Records shown -
---+---

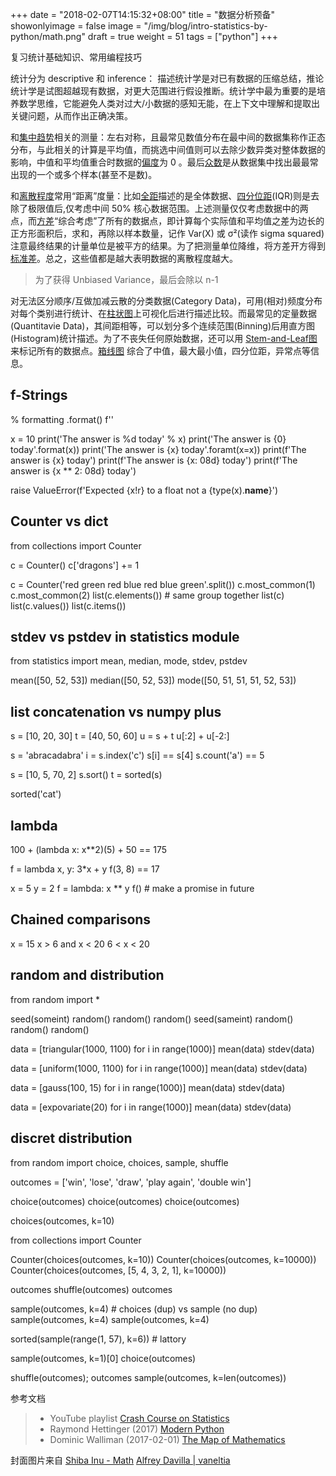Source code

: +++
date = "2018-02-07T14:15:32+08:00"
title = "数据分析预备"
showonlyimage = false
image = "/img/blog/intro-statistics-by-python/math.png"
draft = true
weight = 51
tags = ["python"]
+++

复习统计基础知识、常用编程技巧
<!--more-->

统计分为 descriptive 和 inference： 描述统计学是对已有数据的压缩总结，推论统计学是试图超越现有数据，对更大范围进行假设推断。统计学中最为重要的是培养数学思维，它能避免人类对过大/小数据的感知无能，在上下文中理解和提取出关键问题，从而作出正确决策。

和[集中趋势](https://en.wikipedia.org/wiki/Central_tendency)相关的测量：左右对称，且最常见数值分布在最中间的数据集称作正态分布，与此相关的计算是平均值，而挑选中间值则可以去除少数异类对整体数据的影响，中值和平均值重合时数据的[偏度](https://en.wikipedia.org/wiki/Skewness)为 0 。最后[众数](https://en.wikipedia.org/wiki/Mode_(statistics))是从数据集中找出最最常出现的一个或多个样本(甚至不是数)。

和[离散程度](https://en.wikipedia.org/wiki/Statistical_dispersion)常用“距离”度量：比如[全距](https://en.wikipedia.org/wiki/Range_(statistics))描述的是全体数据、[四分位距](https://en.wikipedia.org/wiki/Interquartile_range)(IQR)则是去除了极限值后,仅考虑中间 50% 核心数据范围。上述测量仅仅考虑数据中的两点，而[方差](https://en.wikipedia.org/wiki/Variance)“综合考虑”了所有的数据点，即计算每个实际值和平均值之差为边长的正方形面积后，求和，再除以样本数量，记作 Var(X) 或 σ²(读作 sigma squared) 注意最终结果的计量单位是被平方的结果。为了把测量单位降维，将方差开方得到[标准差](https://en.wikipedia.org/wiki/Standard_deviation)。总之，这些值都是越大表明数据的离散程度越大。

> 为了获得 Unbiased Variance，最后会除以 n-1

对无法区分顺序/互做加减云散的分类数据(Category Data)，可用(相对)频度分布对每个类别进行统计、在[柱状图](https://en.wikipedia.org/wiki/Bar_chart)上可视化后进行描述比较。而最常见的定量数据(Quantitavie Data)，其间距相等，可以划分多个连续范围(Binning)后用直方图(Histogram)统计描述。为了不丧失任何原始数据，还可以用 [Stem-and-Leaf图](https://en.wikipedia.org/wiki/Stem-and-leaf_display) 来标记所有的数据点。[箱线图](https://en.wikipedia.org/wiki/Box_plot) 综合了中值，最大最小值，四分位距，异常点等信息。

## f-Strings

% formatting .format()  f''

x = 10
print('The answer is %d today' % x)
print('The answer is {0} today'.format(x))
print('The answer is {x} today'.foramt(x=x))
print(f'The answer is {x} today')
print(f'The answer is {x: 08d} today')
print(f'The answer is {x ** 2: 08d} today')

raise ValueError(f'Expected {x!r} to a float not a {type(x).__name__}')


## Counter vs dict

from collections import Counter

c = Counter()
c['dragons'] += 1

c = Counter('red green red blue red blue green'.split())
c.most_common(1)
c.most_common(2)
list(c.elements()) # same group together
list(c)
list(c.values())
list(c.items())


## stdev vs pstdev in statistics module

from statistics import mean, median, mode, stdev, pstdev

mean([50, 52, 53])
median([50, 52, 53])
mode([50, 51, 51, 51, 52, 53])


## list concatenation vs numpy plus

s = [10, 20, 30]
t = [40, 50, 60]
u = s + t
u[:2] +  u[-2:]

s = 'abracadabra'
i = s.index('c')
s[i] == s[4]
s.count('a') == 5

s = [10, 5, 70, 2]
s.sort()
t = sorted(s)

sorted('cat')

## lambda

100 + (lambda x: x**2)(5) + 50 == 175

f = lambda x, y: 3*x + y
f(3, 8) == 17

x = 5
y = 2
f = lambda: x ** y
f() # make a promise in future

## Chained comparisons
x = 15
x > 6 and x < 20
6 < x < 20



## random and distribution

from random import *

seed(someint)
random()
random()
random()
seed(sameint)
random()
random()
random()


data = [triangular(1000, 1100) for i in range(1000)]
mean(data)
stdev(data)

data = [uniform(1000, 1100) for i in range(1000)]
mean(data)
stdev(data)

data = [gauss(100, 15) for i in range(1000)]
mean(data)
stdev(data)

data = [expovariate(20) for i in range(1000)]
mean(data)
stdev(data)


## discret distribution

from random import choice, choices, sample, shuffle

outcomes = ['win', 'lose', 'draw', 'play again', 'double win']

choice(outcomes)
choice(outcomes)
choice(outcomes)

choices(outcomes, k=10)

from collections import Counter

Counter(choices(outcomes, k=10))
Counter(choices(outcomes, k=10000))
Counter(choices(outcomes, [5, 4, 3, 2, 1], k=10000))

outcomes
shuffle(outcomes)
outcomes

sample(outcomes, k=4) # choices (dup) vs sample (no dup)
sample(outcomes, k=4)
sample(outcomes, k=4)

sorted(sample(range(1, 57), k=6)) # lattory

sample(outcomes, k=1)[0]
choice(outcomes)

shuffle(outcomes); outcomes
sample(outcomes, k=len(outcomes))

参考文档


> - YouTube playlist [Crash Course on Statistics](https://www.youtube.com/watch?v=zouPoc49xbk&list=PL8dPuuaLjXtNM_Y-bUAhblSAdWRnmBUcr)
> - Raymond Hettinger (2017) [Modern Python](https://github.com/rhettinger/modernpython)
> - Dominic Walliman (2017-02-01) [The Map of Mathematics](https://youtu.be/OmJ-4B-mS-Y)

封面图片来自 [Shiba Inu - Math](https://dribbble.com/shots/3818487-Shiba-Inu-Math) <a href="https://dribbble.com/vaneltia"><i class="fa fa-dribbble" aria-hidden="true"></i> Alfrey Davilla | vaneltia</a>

---+---

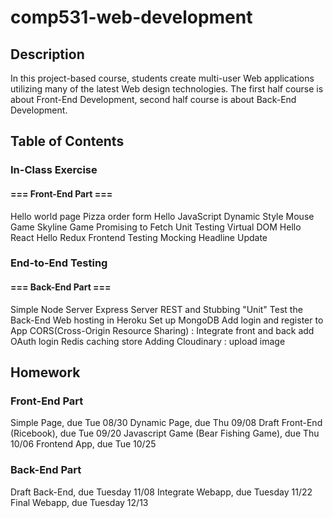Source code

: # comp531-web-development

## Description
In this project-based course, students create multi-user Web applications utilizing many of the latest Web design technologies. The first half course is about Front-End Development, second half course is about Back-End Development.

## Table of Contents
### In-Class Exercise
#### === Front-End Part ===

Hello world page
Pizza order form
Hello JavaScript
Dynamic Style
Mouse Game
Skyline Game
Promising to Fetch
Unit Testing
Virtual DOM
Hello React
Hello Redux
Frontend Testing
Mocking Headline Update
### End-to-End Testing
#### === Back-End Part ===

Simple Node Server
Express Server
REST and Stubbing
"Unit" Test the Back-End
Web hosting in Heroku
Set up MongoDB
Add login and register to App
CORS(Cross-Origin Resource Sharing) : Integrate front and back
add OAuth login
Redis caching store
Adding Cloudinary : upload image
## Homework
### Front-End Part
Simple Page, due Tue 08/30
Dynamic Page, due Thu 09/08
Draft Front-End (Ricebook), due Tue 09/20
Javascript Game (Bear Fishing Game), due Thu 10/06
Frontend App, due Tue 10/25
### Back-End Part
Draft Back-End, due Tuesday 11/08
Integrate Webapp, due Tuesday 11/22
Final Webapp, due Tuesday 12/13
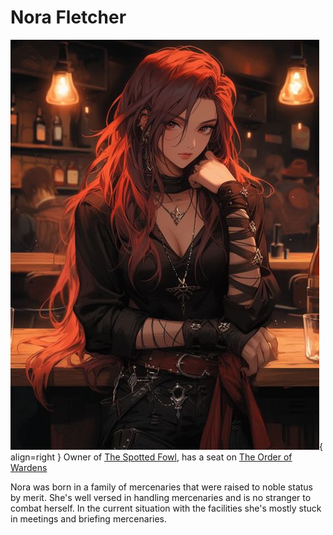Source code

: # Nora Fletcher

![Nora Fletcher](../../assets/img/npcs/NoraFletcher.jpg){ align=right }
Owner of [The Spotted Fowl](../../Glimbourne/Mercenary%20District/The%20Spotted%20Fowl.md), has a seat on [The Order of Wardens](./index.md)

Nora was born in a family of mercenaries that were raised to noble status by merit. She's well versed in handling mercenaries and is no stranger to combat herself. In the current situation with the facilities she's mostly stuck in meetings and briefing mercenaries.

---+---

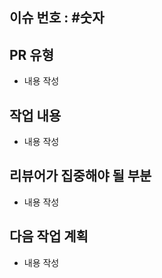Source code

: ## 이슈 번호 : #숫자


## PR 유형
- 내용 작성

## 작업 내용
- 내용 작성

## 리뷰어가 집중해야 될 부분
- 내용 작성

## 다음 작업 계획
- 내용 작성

---+---

What the task asks -
Find every line in the records that has the word "answer". Copy those lines.

Result of this task -
print('The answer is %d today' % x)
print('The answer is {0} today'.format(x))
print('The answer is {x} today'.foramt(x=x))
print(f'The answer is {x} today')
print(f'The answer is {x: 08d} today')
print(f'The answer is {x ** 2: 08d} today')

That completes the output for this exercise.